The Birth of the Emergency Relief Committee

    Sisters Yvonne Stephens and Wilhemenia Evans were, in the spring of 1960, members of the Congress of Racial Equality (CORE), at which time they walked picket lines in support of the student sit-in movement in the South. The sisters recruited Sterling Stuckey to join in their effort and encouraged him and James Wagner, who became members of CORE, to attend the national CORE convention in the summer of 1960 where Earl Walter of Los Angeles CORE spoke movingly about reprisals against blacks in Fayette and Haywood counties Tennessee for attempting to secure their voting rights. Upon returning to Chicago, Stuckey and the sisters in July founded The Emergency Relief Committee for Fayette and Haywood Counties, Tennessee– the ERC– as a subcommittee of CORE. In order to send large supplies of food and clothing South, the sisters suggested that the ERC should try and win the support black churches in Chicago, reasoning that most church memberships consisted of blacks who had fled the South in search of a better life.

    The pain felt by southern blacks, Yvonne and Wilhemenia emphasized, was especially felt by those in the North who were apt, the sisters argued, to want to help those left behind. While the great bulk of the support did indeed come from black churches with lower income members contributing heavily to the cause, ERC activity, which made the pages of every Chicago newspaper and was aired over television locally and nationally, attracted a great deal of attention across racial, class, and religious lines. Support also came from individuals near Chicago and from as far away as Washington, D. C. World-class scientist Percy Julian, who lived in nearby Oak Park, Illinois, was among the financial contributors to the cause, as was Ethel Payne, the journalist who lived in Washington, D.C.

    While the response to the ERC cut across class and race lines, the community of ex-southern blacks in Chicago churches drove the relief effort, as the sisters thought would be the case. Writes Michael Gomez, chair of History at NYU: “The work of the ERC was in fact the model later adopted by civil rights organizations in Chicago in relation to the southern rights struggle…” Further, Gomez writes that historian August Meier and sociologist Elliott Rudwick argue that the ERC was “the most active” CORE chapter at the time, sending “about sixty tons of food and clothing,” over five months, to Fayette and Haywood counties.

    Yvonne and Wilhemenia not only helped conceive the ERC but went on, after the ERC had sent roughly eighty tons of food and clothing to blacks attempting to win their voting rights, to support the Freedom Rides. The ERC, in fact, was the first civil rights organization in the country to bring a large number of Freedom Riders North, after their release from jail, to raise money so that CORE might continue its part in the Freedom Rides. Among the Freedom Riders brought to Chicago by the ERC in June of 1961, were Rudy Lombard, Doris Castle, Jerome Smith, Bill Larkin, Julia Aaron, Dave Dennis, and Dr. Walter Bergman. The planning meeting for this effort, as did most ERC meetings, took place in Yvonne’s apartment in Hyde Park. The sisters also helped raise money for Reverend Fred Shuttlesworth’s Alabama Christian Movement for Human Rights.
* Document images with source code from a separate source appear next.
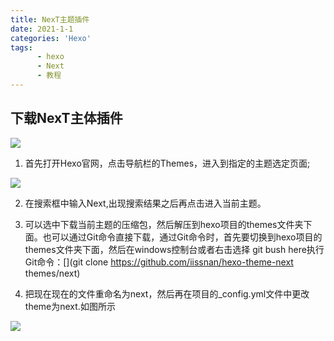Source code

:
 ```yaml
---
title: NexT主题插件
date: 2021-1-1
categories: 'Hexo'
tags: 
      - hexo
      - Next
      - 教程
---
```

## 下载NexT主体插件
![](1.png)

1. 首先打开Hexo官网，点击导航栏的Themes，进入到指定的主题选定页面;

![](2.png)

2. 在搜索框中输入Next,出现搜索结果之后再点击进入当前主题。

3. 可以选中下载当前主题的压缩包，然后解压到hexo项目的themes文件夹下面。也可以通过Git命令直接下载，通过Git命令时，首先要切换到hexo项目的themes文件夹下面，然后在windows控制台或者右击选择 git bush here执行Git命令：[](git clone https://github.com/iissnan/hexo-theme-next themes/next)

4. 把现在现在的文件重命名为next，然后再在项目的_config.yml文件中更改theme为next.如图所示

![](3.png)


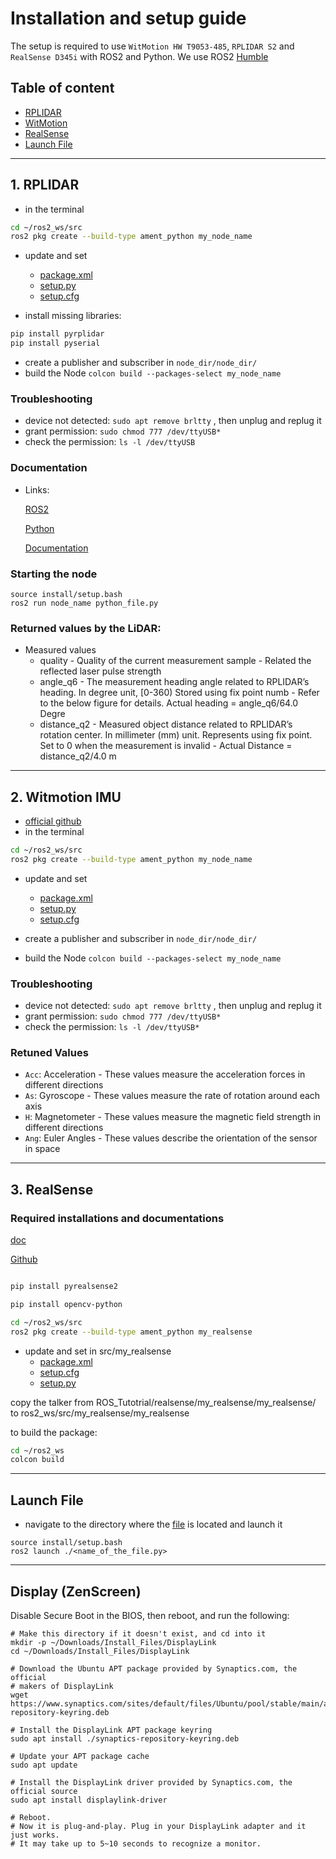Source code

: # Installation and setup guide
The setup is required to use `WitMotion HW T9053-485`, `RPLIDAR S2`  and `RealSense D345i` with ROS2 and Python.
We use ROS2 [Humble](https://docs.ros.org/en/humble/index.html)

## Table of content

- [RPLIDAR](#1-rplidar)
- [WitMotion](#2-witmotion-imu)
- [RealSense](#3-realsense)
- [Launch File](#launch-file)


---

## 1. RPLIDAR

- in the terminal

```bash
cd ~/ros2_ws/src
ros2 pkg create --build-type ament_python my_node_name
```


- update and set
  - [package.xml](https://github.com/FjoGeo/ROS_Tutotrial/blob/master/rplidar/rp_test/package.xml)
  - [setup.py](https://github.com/FjoGeo/ROS_Tutotrial/blob/master/rplidar/rp_test/setup.py)
  - [setup.cfg](https://github.com/FjoGeo/ROS_Tutotrial/blob/master/rplidar/rp_test/setup.cfg)



- install missing libraries:
```bash
pip install pyrplidar
pip install pyserial
```

- create a publisher and subscriber in `node_dir/node_dir/`
- build the Node `colcon build --packages-select my_node_name`


### Troubleshooting
- device not detected: `sudo apt remove brltty` , then unplug and replug it
- grant permission: `sudo chmod 777 /dev/ttyUSB*`
- check the permission: `ls -l /dev/ttyUSB`


### Documentation
- Links:


    [ROS2](https://github.com/Slamtec/rplidar_ros/blob/ros2/launch/rplidar_s2_launch.py)

    [Python](https://github.com/Hyun-je/pyrplidar)

    [Documentation](http://bucket.download.slamtec.com/ccb3c2fc1e66bb00bd4370e208b670217c8b55fa/LR001_SLAMTEC_rplidar_protocol_v2.1_en.pdf)


### Starting the node
```
source install/setup.bash
ros2 run node_name python_file.py
```


###  Returned values by the LiDAR:
* Measured values
    * quality - Quality of the current measurement sample - Related the reflected laser pulse strength
    * angle_q6 - The measurement heading angle related to RPLIDAR’s heading. In degree unit, [0-360) Stored using fix point numb - Refer to the below figure for details. Actual heading = angle_q6/64.0 Degre
    * distance_q2 - Measured object distance related to RPLIDAR’s rotation center. In millimeter (mm) unit. Represents using fix point. Set to 0 when the measurement is invalid - Actual Distance = distance_q2/4.0 m

---

## 2. Witmotion IMU


- [official github](https://github.com/WITMOTION/WitHighModbus_HWT9073485)
- in the terminal

```bash
cd ~/ros2_ws/src
ros2 pkg create --build-type ament_python my_node_name
```

- update and set
  - [package.xml](https://github.com/FjoGeo/ROS_Tutotrial/blob/master/WitMotion/package.xml)
  - [setup.py](https://github.com/FjoGeo/ROS_Tutotrial/blob/master/WitMotion/setup.py)
  - [setup.cfg](https://github.com/FjoGeo/ROS_Tutotrial/blob/master/WitMotion/setup.cfg)

- create a publisher and subscriber in `node_dir/node_dir/`
- build the Node `colcon build --packages-select my_node_name`

### Troubleshooting
- device not detected: `sudo apt remove brltty` , then unplug and replug it
- grant permission: `sudo chmod 777 /dev/ttyUSB*`
- check the permission: `ls -l /dev/ttyUSB*`

### Retuned Values
- `Acc`: Acceleration - These values measure the acceleration forces in different directions
- `As`: Gyroscope - These values measure the rate of rotation around each axis
- `H`: Magnetometer - These values measure the magnetic field strength in different directions
- `Ang`: Euler Angles - These values describe the orientation of the sensor in space

---

## 3. RealSense

### Required installations and documentations

[doc](https://github.com/IntelRealSense/librealsense/blob/master/doc/distribution_linux.md#installing-the-packages)

[Github](https://github.com/IntelRealSense/realsense-ros?tab=readme-ov-file)


```bash

pip install pyrealsense2

pip install opencv-python

```

```bash
cd ~/ros2_ws/src
ros2 pkg create --build-type ament_python my_realsense
```


- update and set in src/my_realsense
  - [package.xml](https://github.com/FjoGeo/ROS_Tutotrial/blob/master/realsense/my_realsense/package.xml)
  - [setup.cfg](https://github.com/FjoGeo/ROS_Tutotrial/blob/master/realsense/my_realsense/setup.cfg)
  - [setup.py](https://github.com/FjoGeo/ROS_Tutotrial/blob/master/realsense/my_realsense/setup.py)

copy the talker from     ROS_Tutotrial/realsense/my_realsense/my_realsense/ to ros2_ws/src/my_realsense/my_realsense

to build the package:
```bash
cd ~/ros2_ws
colcon build
```

---

## Launch File

- navigate to the directory where the [file](https://github.com/FjoGeo/ROS_Tutotrial/blob/master/launch/launch_all_sensors.py) is located and launch it

```
source install/setup.bash
ros2 launch ./<name_of_the_file.py>
```
---

## Display (ZenScreen)

Disable Secure Boot in the BIOS, then reboot, and run the following:
```
# Make this directory if it doesn't exist, and cd into it
mkdir -p ~/Downloads/Install_Files/DisplayLink
cd ~/Downloads/Install_Files/DisplayLink

# Download the Ubuntu APT package provided by Synaptics.com, the official 
# makers of DisplayLink
wget https://www.synaptics.com/sites/default/files/Ubuntu/pool/stable/main/all/synaptics-repository-keyring.deb

# Install the DisplayLink APT package keyring
sudo apt install ./synaptics-repository-keyring.deb

# Update your APT package cache
sudo apt update

# Install the DisplayLink driver provided by Synaptics.com, the official source
sudo apt install displaylink-driver

# Reboot. 
# Now it is plug-and-play. Plug in your DisplayLink adapter and it just works.
# It may take up to 5~10 seconds to recognize a monitor. 
```
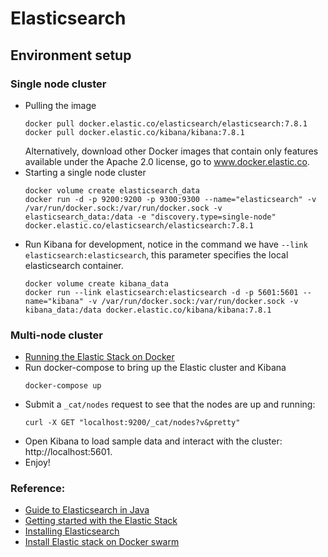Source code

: # Elasticsearch

## Environment setup
### Single node cluster
- Pulling the image
    ```$xslt
    docker pull docker.elastic.co/elasticsearch/elasticsearch:7.8.1
    docker pull docker.elastic.co/kibana/kibana:7.8.1
    ```
  Alternatively, download other Docker images that contain only features available under the Apache 2.0 license, go to www.docker.elastic.co.
-  Starting a single node cluster
    ```$xslt
    docker volume create elasticsearch_data
    docker run -d -p 9200:9200 -p 9300:9300 --name="elasticsearch" -v /var/run/docker.sock:/var/run/docker.sock -v elasticsearch_data:/data -e "discovery.type=single-node" docker.elastic.co/elasticsearch/elasticsearch:7.8.1
    ```
- Run Kibana for development, notice in the command we have ```--link elasticsearch:elasticsearch```, this parameter specifies the local elasticsearch container. 
    ```$xslt
    docker volume create kibana_data
    docker run --link elasticsearch:elasticsearch -d -p 5601:5601 --name="kibana" -v /var/run/docker.sock:/var/run/docker.sock -v kibana_data:/data docker.elastic.co/kibana/kibana:7.8.1
    ```
  
### Multi-node cluster
- [Running the Elastic Stack on Docker](https://www.elastic.co/guide/en/elastic-stack-get-started/current/get-started-docker.html)
- Run docker-compose to bring up the Elastic cluster and Kibana
    ```$xslt
    docker-compose up
    ```   
- Submit a ```_cat/nodes``` request to see that the nodes are up and running:
    ```$xslt
    curl -X GET "localhost:9200/_cat/nodes?v&pretty"
    ```         
- Open Kibana to load sample data and interact with the cluster: http://localhost:5601.
- Enjoy!

### Reference: 
- [Guide to Elasticsearch in Java](https://www.baeldung.com/elasticsearch-java)
- [Getting started with the Elastic Stack](https://www.elastic.co/guide/en/elastic-stack-get-started/7.x/get-started-elastic-stack.html)
- [Installing Elasticsearch](https://www.elastic.co/guide/en/elasticsearch/reference/current/install-elasticsearch.html)
- [Install Elastic stack on Docker swarm](https://github.com/shazChaudhry/docker-elastic)

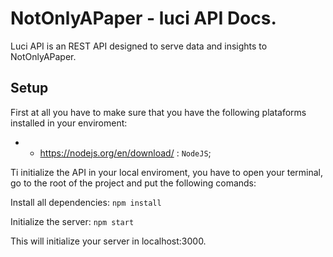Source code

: # NotOnlyAPaper - luci API Docs.

Luci API is an REST API designed to serve data and insights to NotOnlyAPaper. 

## Setup

First at all you have to make sure that you have the following plataforms installed in your enviroment:

- * https://nodejs.org/en/download/ : `NodeJS`;

Ti initialize the API in your local enviroment, you have to open your terminal, go to the root of the project and put the following comands:

Install all dependencies:
```npm install```

Initialize the server:
```npm start```

This will initialize your server in localhost:3000.






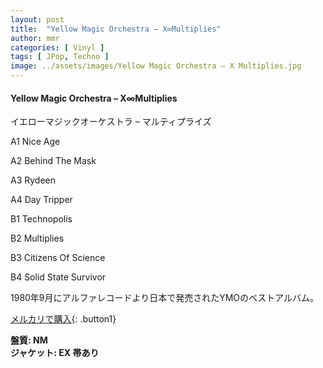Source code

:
 ```yaml
---
layout: post
title:  "Yellow Magic Orchestra – X∞Multiplies"
author: mmr
categories: [ Vinyl ]
tags: [ JPop, Techno ]
image: ../assets/images/Yellow Magic Orchestra – X Multiplies.jpg
---
```


#### Yellow Magic Orchestra – X∞Multiplies

イエローマジックオーケストラ – マルティプライズ

A1  Nice Age

A2  Behind The Mask

A3  Rydeen

A4  Day Tripper

B1  Technopolis

B2  Multiplies

B3  Citizens Of Science

B4  Solid State Survivor

1980年9月にアルファレコードより日本で発売されたYMOのベストアルバム。


[メルカリで購入](https://jp.mercari.com/item/m64103001326){: .button1}

<div class="mt-4 mb-4 d-flex align-items-center">
<strong class="mr-1">盤質: NM</strong>
</div>
<div class="mt-4 mb-4 d-flex align-items-center">
<strong class="mr-1">ジャケット: EX 帯あり</strong>
</div>
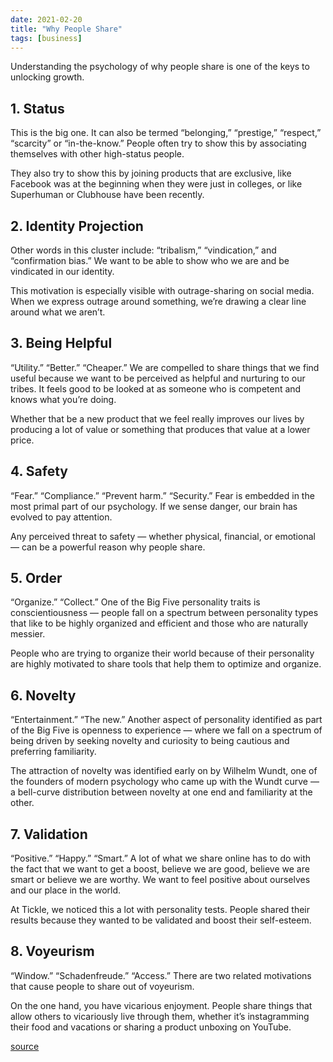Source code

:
```yaml
---
date: 2021-02-20
title: "Why People Share"
tags: [business]
---
```


Understanding the psychology of why people share is one of the keys to unlocking growth.

## 1. Status

This is the big one. It can also be termed “belonging,” “prestige,” “respect,” “scarcity” or “in-the-know.” People often try to show this by associating themselves with other high-status people.

They also try to show this by joining products that are exclusive, like Facebook was at the beginning when they were just in colleges, or like Superhuman or Clubhouse have been recently.

## 2. Identity Projection

Other words in this cluster include: “tribalism,” “vindication,” and “confirmation bias.” We want to be able to show who we are and be vindicated in our identity.

This motivation is especially visible with outrage-sharing on social media. When we express outrage around something, we’re drawing a clear line around what we aren’t.

## 3. Being Helpful

“Utility.” “Better.” “Cheaper.” We are compelled to share things that we find useful because we want to be perceived as helpful and nurturing to our tribes. It feels good to be looked at as someone who is competent and knows what you’re doing.

Whether that be a new product that we feel really improves our lives by producing a lot of value or something that produces that value at a lower price.

## 4. Safety

“Fear.” “Compliance.” “Prevent harm.” “Security.” Fear is embedded in the most primal part of our psychology. If we sense danger, our brain has evolved to pay attention.

Any perceived threat to safety — whether physical, financial, or emotional — can be a powerful reason why people share.

## 5. Order

“Organize.” “Collect.” One of the Big Five personality traits is conscientiousness — people fall on a spectrum between personality types that like to be highly organized and efficient and those who are naturally messier.

People who are trying to organize their world because of their personality are highly motivated to share tools that help them to optimize and organize.

## 6. Novelty

“Entertainment.” “The new.” Another aspect of personality identified as part of the Big Five is openness to experience — where we fall on a spectrum of being driven by seeking novelty and curiosity to being cautious and preferring familiarity.

The attraction of novelty was identified early on by Wilhelm Wundt, one of the founders of modern psychology who came up with the Wundt curve — a bell-curve distribution between novelty at one end and familiarity at the other.

## 7. Validation

“Positive.” “Happy.” “Smart.” A lot of what we share online has to do with the fact that we want to get a boost, believe we are good, believe we are smart or believe we are worthy. We want to feel positive about ourselves and our place in the world.

At Tickle, we noticed this a lot with personality tests. People shared their results because they wanted to be validated and boost their self-esteem.

## 8. Voyeurism

“Window.” “Schadenfreude.” “Access.” There are two related motivations that cause people to share out of voyeurism.

On the one hand, you have vicarious enjoyment. People share things that allow others to vicariously live through them, whether it’s instagramming their food and vacations or sharing a product unboxing on YouTube.

[source](https://www.nfx.com/post/why-people-share/)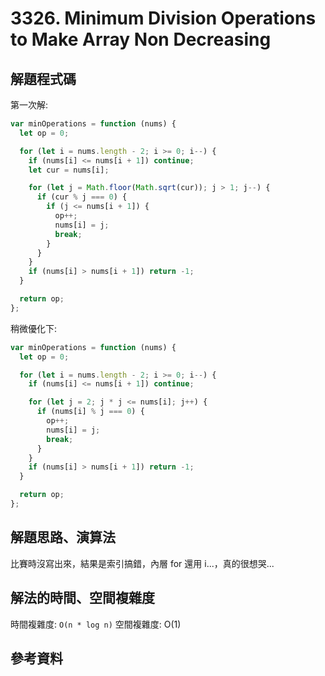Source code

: # 3326. Minimum Division Operations to Make Array Non Decreasing

## 解題程式碼

第一次解:

```javascript
var minOperations = function (nums) {
  let op = 0;

  for (let i = nums.length - 2; i >= 0; i--) {
    if (nums[i] <= nums[i + 1]) continue;
    let cur = nums[i];

    for (let j = Math.floor(Math.sqrt(cur)); j > 1; j--) {
      if (cur % j === 0) {
        if (j <= nums[i + 1]) {
          op++;
          nums[i] = j;
          break;
        }
      }
    }
    if (nums[i] > nums[i + 1]) return -1;
  }

  return op;
};
```

稍微優化下:

```javascript
var minOperations = function (nums) {
  let op = 0;

  for (let i = nums.length - 2; i >= 0; i--) {
    if (nums[i] <= nums[i + 1]) continue;

    for (let j = 2; j * j <= nums[i]; j++) {
      if (nums[i] % j === 0) {
        op++;
        nums[i] = j;
        break;
      }
    }
    if (nums[i] > nums[i + 1]) return -1;
  }

  return op;
};
```

## 解題思路、演算法

比賽時沒寫出來，結果是索引搞錯，內層 for 還用 i...，真的很想哭...

## 解法的時間、空間複雜度

時間複雜度: `O(n * log n)`
空間複雜度: O(1)

## 參考資料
    While helping the drive for voter rights in Tennessee was the signal achievement of the ERC, members of the organization, inspired by the example of Yvonne and Wilhemenia, went on to play a role in the founding of the Amistad Society, which helped prepare the ground for movement for Black Studies and other intellectual movements of the Sixties in Chicago and the nation. Tragically, the sisters, who were completely dedicated to helping others, died of brain anueisms while still in their thirties. But no one in Chicago was more responsible for breathing life into the Chicago movement of the Sixties, which largely sprang into being as a result of their work.